Along with bio, nano is the most popular scientific prefix of the moment. Why ? A nanometer, that is the size of a large molecule, a single unit cell of a crystal or some atoms on a row. In a world built of such atoms, the nanometer imposes a limit to downscaling, which shows its benefits in many areas, e.g. in micro-electronics where we can store more data with less material simply by making things smaller.

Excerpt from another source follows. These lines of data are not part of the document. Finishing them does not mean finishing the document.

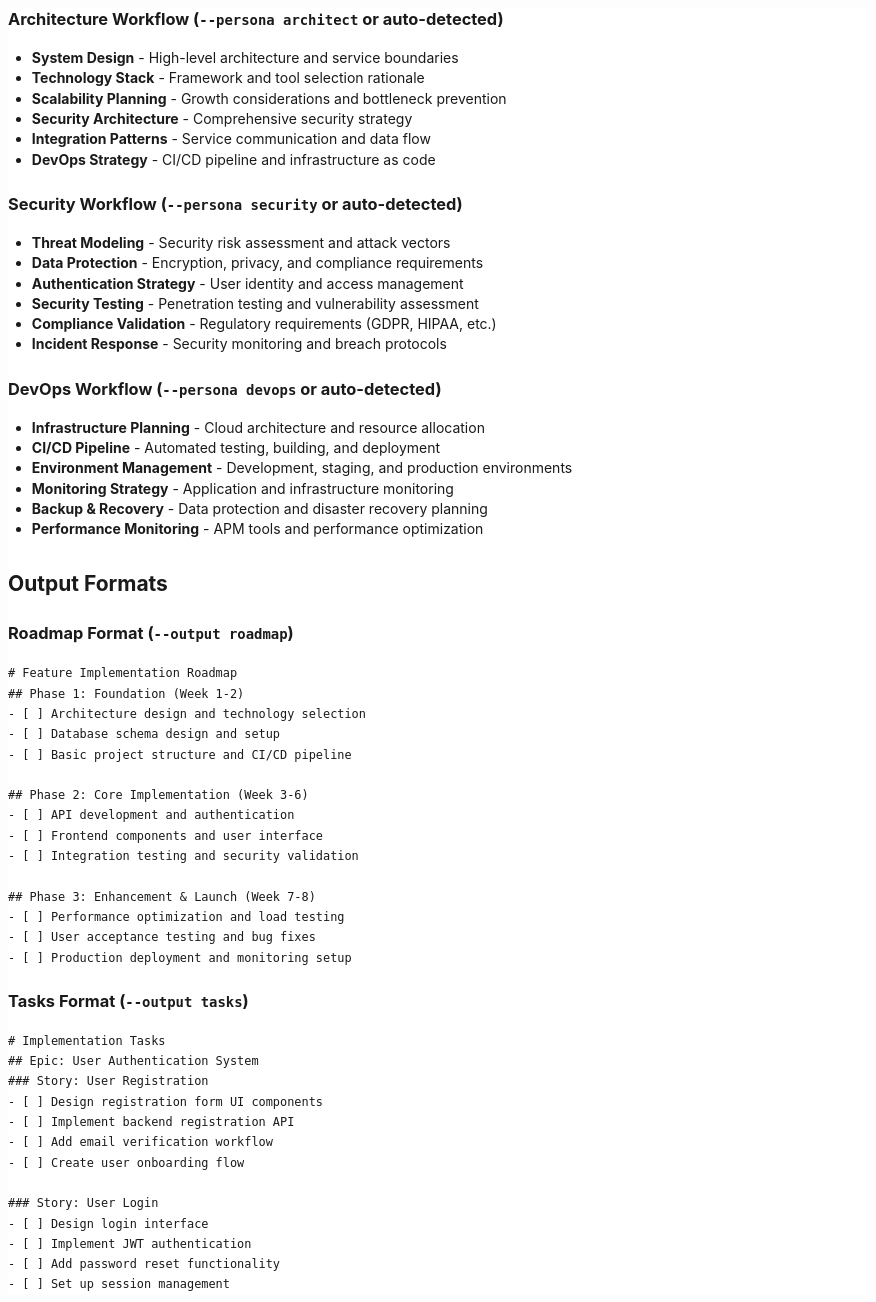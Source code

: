 ### Architecture Workflow (`--persona architect` or auto-detected)
- **System Design** - High-level architecture and service boundaries
- **Technology Stack** - Framework and tool selection rationale
- **Scalability Planning** - Growth considerations and bottleneck prevention
- **Security Architecture** - Comprehensive security strategy
- **Integration Patterns** - Service communication and data flow
- **DevOps Strategy** - CI/CD pipeline and infrastructure as code

### Security Workflow (`--persona security` or auto-detected)
- **Threat Modeling** - Security risk assessment and attack vectors
- **Data Protection** - Encryption, privacy, and compliance requirements
- **Authentication Strategy** - User identity and access management
- **Security Testing** - Penetration testing and vulnerability assessment
- **Compliance Validation** - Regulatory requirements (GDPR, HIPAA, etc.)
- **Incident Response** - Security monitoring and breach protocols

### DevOps Workflow (`--persona devops` or auto-detected)
- **Infrastructure Planning** - Cloud architecture and resource allocation
- **CI/CD Pipeline** - Automated testing, building, and deployment
- **Environment Management** - Development, staging, and production environments
- **Monitoring Strategy** - Application and infrastructure monitoring
- **Backup & Recovery** - Data protection and disaster recovery planning
- **Performance Monitoring** - APM tools and performance optimization

## Output Formats

### Roadmap Format (`--output roadmap`)
```
# Feature Implementation Roadmap
## Phase 1: Foundation (Week 1-2)
- [ ] Architecture design and technology selection
- [ ] Database schema design and setup
- [ ] Basic project structure and CI/CD pipeline

## Phase 2: Core Implementation (Week 3-6)
- [ ] API development and authentication
- [ ] Frontend components and user interface
- [ ] Integration testing and security validation

## Phase 3: Enhancement & Launch (Week 7-8)
- [ ] Performance optimization and load testing
- [ ] User acceptance testing and bug fixes
- [ ] Production deployment and monitoring setup
```

### Tasks Format (`--output tasks`)
```
# Implementation Tasks
## Epic: User Authentication System
### Story: User Registration
- [ ] Design registration form UI components
- [ ] Implement backend registration API
- [ ] Add email verification workflow
- [ ] Create user onboarding flow

### Story: User Login
- [ ] Design login interface
- [ ] Implement JWT authentication
- [ ] Add password reset functionality
- [ ] Set up session management
```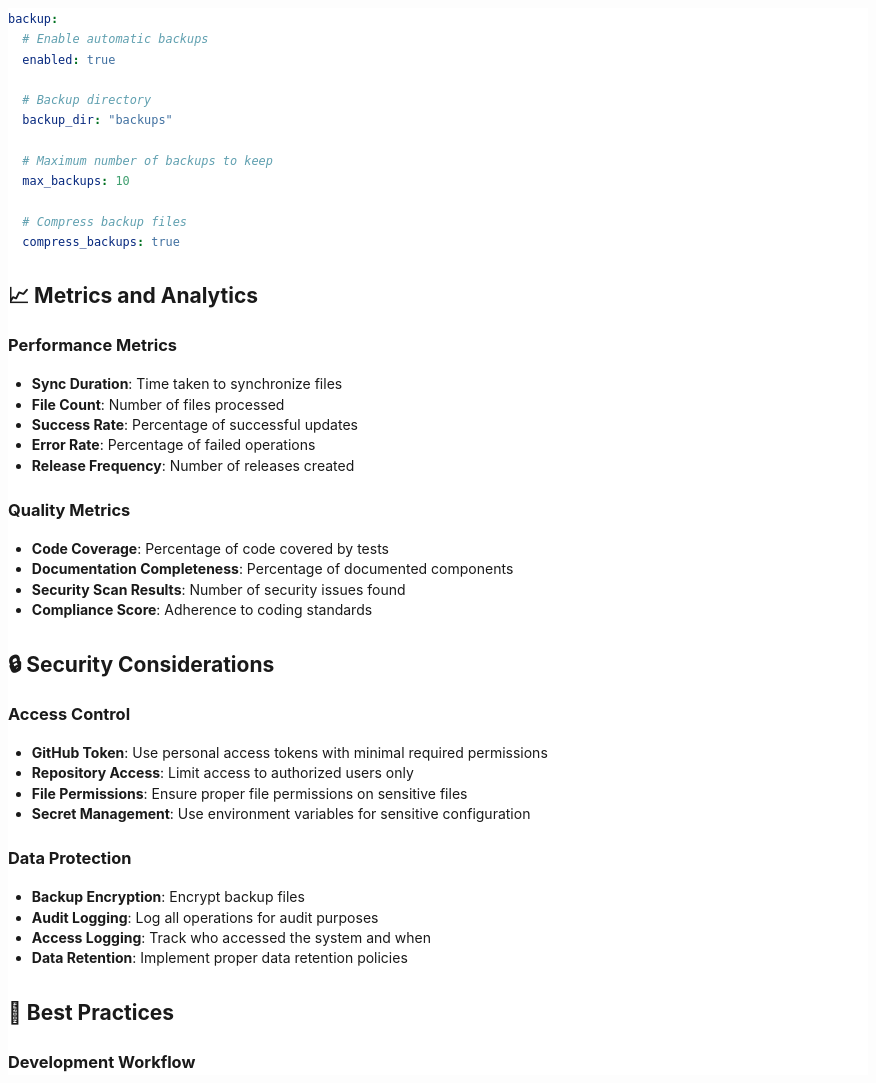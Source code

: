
 ```yaml
backup:
  # Enable automatic backups
  enabled: true
  
  # Backup directory
  backup_dir: "backups"
  
  # Maximum number of backups to keep
  max_backups: 10
  
  # Compress backup files
  compress_backups: true
```

## 📈 **Metrics and Analytics**

### **Performance Metrics**

- **Sync Duration**: Time taken to synchronize files
- **File Count**: Number of files processed
- **Success Rate**: Percentage of successful updates
- **Error Rate**: Percentage of failed operations
- **Release Frequency**: Number of releases created

### **Quality Metrics**

- **Code Coverage**: Percentage of code covered by tests
- **Documentation Completeness**: Percentage of documented components
- **Security Scan Results**: Number of security issues found
- **Compliance Score**: Adherence to coding standards

## 🔒 **Security Considerations**

### **Access Control**

- **GitHub Token**: Use personal access tokens with minimal required permissions
- **Repository Access**: Limit access to authorized users only
- **File Permissions**: Ensure proper file permissions on sensitive files
- **Secret Management**: Use environment variables for sensitive configuration

### **Data Protection**

- **Backup Encryption**: Encrypt backup files
- **Audit Logging**: Log all operations for audit purposes
- **Access Logging**: Track who accessed the system and when
- **Data Retention**: Implement proper data retention policies

## 🚀 **Best Practices**

### **Development Workflow**
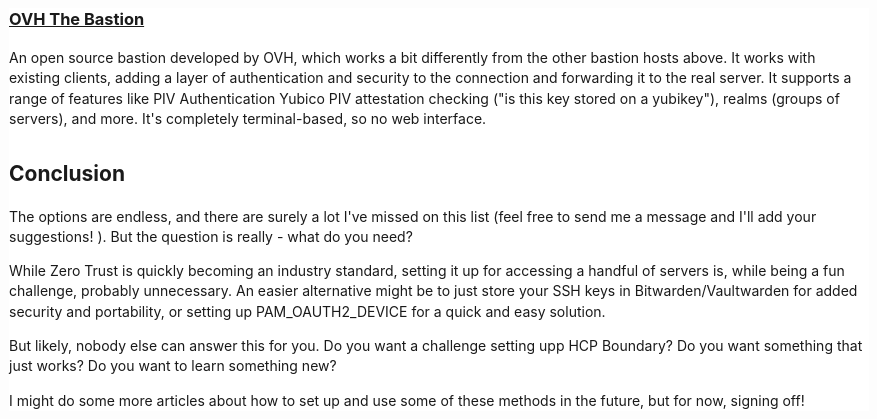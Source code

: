 ### [OVH The Bastion](https://github.com/ovh/the-bastion)
An open source bastion developed by OVH, which works a bit differently from the other bastion hosts above. It works with existing clients, adding a layer of authentication and security to the connection and forwarding it to the real server. It supports a range of features like PIV Authentication Yubico PIV attestation checking ("is this key stored on a yubikey"), realms (groups of servers), and more. It's completely terminal-based, so no web interface.


## Conclusion
The options are endless, and there are surely a lot I've missed on this list (feel free to send me a message and I'll add your suggestions! ). But the question is really - what do you need?

While Zero Trust is quickly becoming an industry standard, setting it up for accessing a handful of servers is, while being a fun challenge, probably unnecessary. An easier alternative might be to just store your SSH keys in Bitwarden/Vaultwarden for added security and portability, or setting up PAM_OAUTH2_DEVICE for a quick and easy solution.

But likely, nobody else can answer this for you. Do you want a challenge setting upp HCP Boundary? Do you want something that just works? Do you want to learn something new? 

I might do some more articles about how to set up and use some of these methods in the future, but for now, signing off!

But this is not the only advantage of 'nano'. Nanomaterials are intrinsically different from their bulk counterparts. Their properties depend on their composition (as in bulk) but more importantly on their size and shape ! Gold crystals of a few nanometer in diameter are not yellow, but red ! Cadmium Selenide (CdSe) quantum dots emit light with a color that depends on their size (see Figure). But there is more ! Science at the nanoscale is an inevitable crossroad of physics, chemistry and biotech. Ideas and concepts from different fields have to be combined to study and understand the fascinating world at the extremes that is the nanoscale. This makes working in nanoscience a challenging but rewarding experience.
Figure 1: (left) CdSe size series under UV excitation , (middle) ordered monolayer of PbS nanocrystals on a substrateand (right) high-resolution TEM image of single core/shell PbTe/CdTe nanocrystal.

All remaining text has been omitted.